Cerita berlatar belakang perkebunan yang melibatkan dua orang, Judson si pemerah susu dan the old man. Judson sering merasa terganggu dengan suara kunyahan sapi yang sedang memamah biak. Saking ngga betahnya, sepertinya dia bisa melakukan apapun untuk menghentikan suara kunyahan itu. Tapi si old man sudah kadung melakukan sesuatu. Dengan bantuan ular mamba, Judson berhenti mengeluhkan suara kunyahan si sapi....

5. The Landlady (4/5*)

Cerita ini tak kalah ngerinya....

Billy Weaver sangat bersemangat dengan perjalanannya ke London. Billy tengah mencari penginapan bernama Bell and Dragon ketika ia menemukan sebuah penginapan lain. Tempatnya terlihat menarik, bersih dan biaya sewanya juga murah. Di tempat penginapan yang sepi itu ia bertemu dengan pengelola penginapan yang ramah. Tapi yang ganjil adalah penginapan itu terlihat sangat sepi. Bahkan di buku tamunya,  Billy hanya menemukan 2 nama yang menginap satu tahun lalu dan tiga tahun lalu. Nama-nama yang menurutnya pernah muncul di surat kabar, dan hilang....

6. Pig (5/5*)

Entah kenapa saya memberikan cerita ini 5 bintang meski endingnya membuat tubuh saya ngilu...

Lexington langsung menjadi yatim piatu begitu ia terlahir di dunia. Hanya selang beberapa hari setelah ia lahir, ayah ibunya mati. Lexington bayi kemudian diasuh bibinya yang sudah sepuh. Si bibi yang menganut vegetarian ini mengajarkan Lexington makan masakan tanpa daging selama kurang lebih 18 tahun kehidupannya. Si bibi tidak hanya mengajarkan makan makanan selain hewani tapi juga mengajarkan memasak. Lexington kecil menjadi sangat ahli dalam memasak. Tibalah hari ia memasuki dunia yang sebenarnya setelah si bibi meninggal. Lidahnya yang selama ini sangat akrab dengan makanan dari tumbuhan, tiba-tiba disuguhi dengan daging babi. Tak disangka, Lexington sangat menyukai rasanya, bahkan penasaran bagaimana makanan itu dibuat.

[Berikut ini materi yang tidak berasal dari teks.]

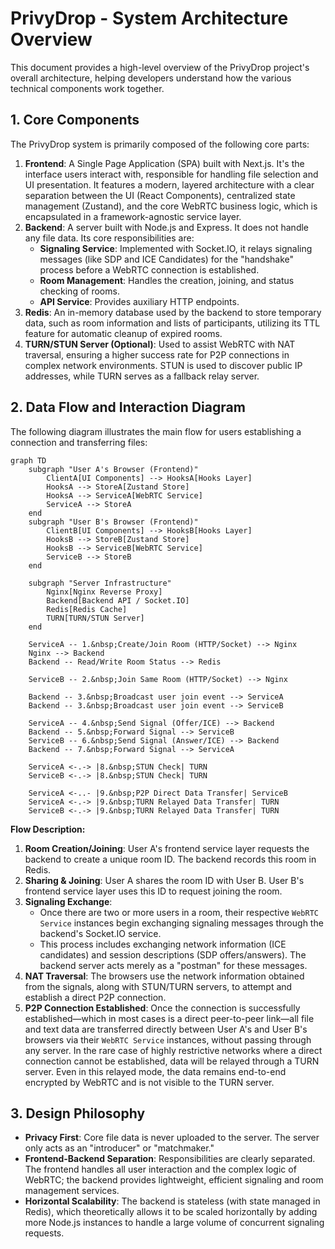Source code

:# PrivyDrop - System Architecture Overview

This document provides a high-level overview of the PrivyDrop project's overall architecture, helping developers understand how the various technical components work together.

## 1. Core Components

The PrivyDrop system is primarily composed of the following core parts:

1.  **Frontend**: A Single Page Application (SPA) built with Next.js. It's the interface users interact with, responsible for handling file selection and UI presentation. It features a modern, layered architecture with a clear separation between the UI (React Components), centralized state management (Zustand), and the core WebRTC business logic, which is encapsulated in a framework-agnostic service layer.
2.  **Backend**: A server built with Node.js and Express. It does not handle any file data. Its core responsibilities are:
    - **Signaling Service**: Implemented with Socket.IO, it relays signaling messages (like SDP and ICE Candidates) for the "handshake" process before a WebRTC connection is established.
    - **Room Management**: Handles the creation, joining, and status checking of rooms.
    - **API Service**: Provides auxiliary HTTP endpoints.
3.  **Redis**: An in-memory database used by the backend to store temporary data, such as room information and lists of participants, utilizing its TTL feature for automatic cleanup of expired rooms.
4.  **TURN/STUN Server (Optional)**: Used to assist WebRTC with NAT traversal, ensuring a higher success rate for P2P connections in complex network environments. STUN is used to discover public IP addresses, while TURN serves as a fallback relay server.

## 2. Data Flow and Interaction Diagram

The following diagram illustrates the main flow for users establishing a connection and transferring files:

```mermaid
graph TD
    subgraph "User A's Browser (Frontend)"
        ClientA[UI Components] --> HooksA[Hooks Layer]
        HooksA --> StoreA[Zustand Store]
        HooksA --> ServiceA[WebRTC Service]
        ServiceA --> StoreA
    end
    subgraph "User B's Browser (Frontend)"
        ClientB[UI Components] --> HooksB[Hooks Layer]
        HooksB --> StoreB[Zustand Store]
        HooksB --> ServiceB[WebRTC Service]
        ServiceB --> StoreB
    end

    subgraph "Server Infrastructure"
        Nginx[Nginx Reverse Proxy]
        Backend[Backend API / Socket.IO]
        Redis[Redis Cache]
        TURN[TURN/STUN Server]
    end

    ServiceA -- 1.&nbsp;Create/Join Room (HTTP/Socket) --> Nginx
    Nginx --> Backend
    Backend -- Read/Write Room Status --> Redis

    ServiceB -- 2.&nbsp;Join Same Room (HTTP/Socket) --> Nginx

    Backend -- 3.&nbsp;Broadcast user join event --> ServiceA
    Backend -- 3.&nbsp;Broadcast user join event --> ServiceB

    ServiceA -- 4.&nbsp;Send Signal (Offer/ICE) --> Backend
    Backend -- 5.&nbsp;Forward Signal --> ServiceB
    ServiceB -- 6.&nbsp;Send Signal (Answer/ICE) --> Backend
    Backend -- 7.&nbsp;Forward Signal --> ServiceA

    ServiceA <-.-> |8.&nbsp;STUN Check| TURN
    ServiceB <-.-> |8.&nbsp;STUN Check| TURN

    ServiceA <-..- |9.&nbsp;P2P Direct Data Transfer| ServiceB
    ServiceA <-.-> |9.&nbsp;TURN Relayed Data Transfer| TURN
    ServiceB <-.-> |9.&nbsp;TURN Relayed Data Transfer| TURN
```

**Flow Description:**

1.  **Room Creation/Joining**: User A's frontend service layer requests the backend to create a unique room ID. The backend records this room in Redis.
2.  **Sharing & Joining**: User A shares the room ID with User B. User B's frontend service layer uses this ID to request joining the room.
3.  **Signaling Exchange**:
    - Once there are two or more users in a room, their respective `WebRTC Service` instances begin exchanging signaling messages through the backend's Socket.IO service.
    - This process includes exchanging network information (ICE candidates) and session descriptions (SDP offers/answers). The backend server acts merely as a "postman" for these messages.
4.  **NAT Traversal**: The browsers use the network information obtained from the signals, along with STUN/TURN servers, to attempt and establish a direct P2P connection.
5.  **P2P Connection Established**: Once the connection is successfully established—which in most cases is a direct peer-to-peer link—all file and text data are transferred directly between User A's and User B's browsers via their `WebRTC Service` instances, without passing through any server. In the rare case of highly restrictive networks where a direct connection cannot be established, data will be relayed through a TURN server. Even in this relayed mode, the data remains end-to-end encrypted by WebRTC and is not visible to the TURN server.

## 3. Design Philosophy

- **Privacy First**: Core file data is never uploaded to the server. The server only acts as an "introducer" or "matchmaker."
- **Frontend-Backend Separation**: Responsibilities are clearly separated. The frontend handles all user interaction and the complex logic of WebRTC; the backend provides lightweight, efficient signaling and room management services.
- **Horizontal Scalability**: The backend is stateless (with state managed in Redis), which theoretically allows it to be scaled horizontally by adding more Node.js instances to handle a large volume of concurrent signaling requests.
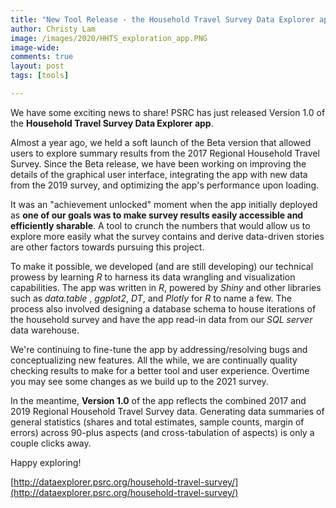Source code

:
 ```yaml
---
title: "New Tool Release - the Household Travel Survey Data Explorer app"
author: Christy Lam
image: /images/2020/HHTS_exploration_app.PNG
image-wide:
comments: true
layout: post
tags: [tools]

---
```


We have some exciting news to share! PSRC has just released Version 1.0 of the **Household Travel Survey Data Explorer app**. 

Almost a year ago, we held a soft launch of the Beta version that allowed users to explore summary results from the 2017 Regional Household Travel Survey. Since the Beta release, we have been working on improving the details of the graphical user interface, integrating the app with new data from the 2019 survey, and optimizing the app's performance upon loading. 

It was an "achievement unlocked" moment when the app initially deployed as **one of our goals was to make survey results easily accessible and efficiently sharable**. A tool to crunch the numbers that would allow us to explore more easily what the survey contains and derive data-driven stories are other factors towards pursuing this project.

To make it possible, we developed (and are still developing) our technical prowess by learning *R* to harness its data wrangling and visualization capabilities. The app was written in *R*, powered by *Shiny* and other libraries such as *data.table* , *ggplot2*, *DT*, and *Plotly* for *R* to name a few. The process also involved designing a database schema to house iterations of the household survey and have the app read-in data from our *SQL server* data warehouse.


We're continuing to fine-tune the app by addressing/resolving bugs and conceptualizing new features. All the while, we are continually quality checking results to make for a better tool and user experience. Overtime you may see some changes as we build up to the 2021 survey. 


In the meantime, **Version 1.0** of the app reflects the combined 2017 and 2019 Regional Household Travel Survey data. Generating data summaries of general statistics (shares and total estimates, sample counts, margin of errors) across 90-plus aspects (and cross-tabulation of aspects) is only a couple clicks away.


Happy exploring!

[http://dataexplorer.psrc.org/household-travel-survey/](http://dataexplorer.psrc.org/household-travel-survey/)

Untuk memenuhi hasrat penasarannya, Lexington mendatangi koki rumah makan, bertanya tentang daging, hingga mendatangi rumah pemotongan babi...

I swear, saya ngga nyangka endingnya bakal begini 🙄🙄🙄

7. The Boy Who Talked with Animals (4,5/5*)

Endingnya 'melegakan' meski diawali dengan kegetiran

Di sebuah pantai, sekumpulan orang-orang tengah menantikan hidangan istimewa dari seekor kura-kura raksasa yang terhitung langka dan sudah berumur sekian puluh tahun. Rasa panik dari seekor kura-kura ini ditangkap oleh seorang bocah yang sesuai dengan judul cerpennya, bisa ngobrol dengan binatang.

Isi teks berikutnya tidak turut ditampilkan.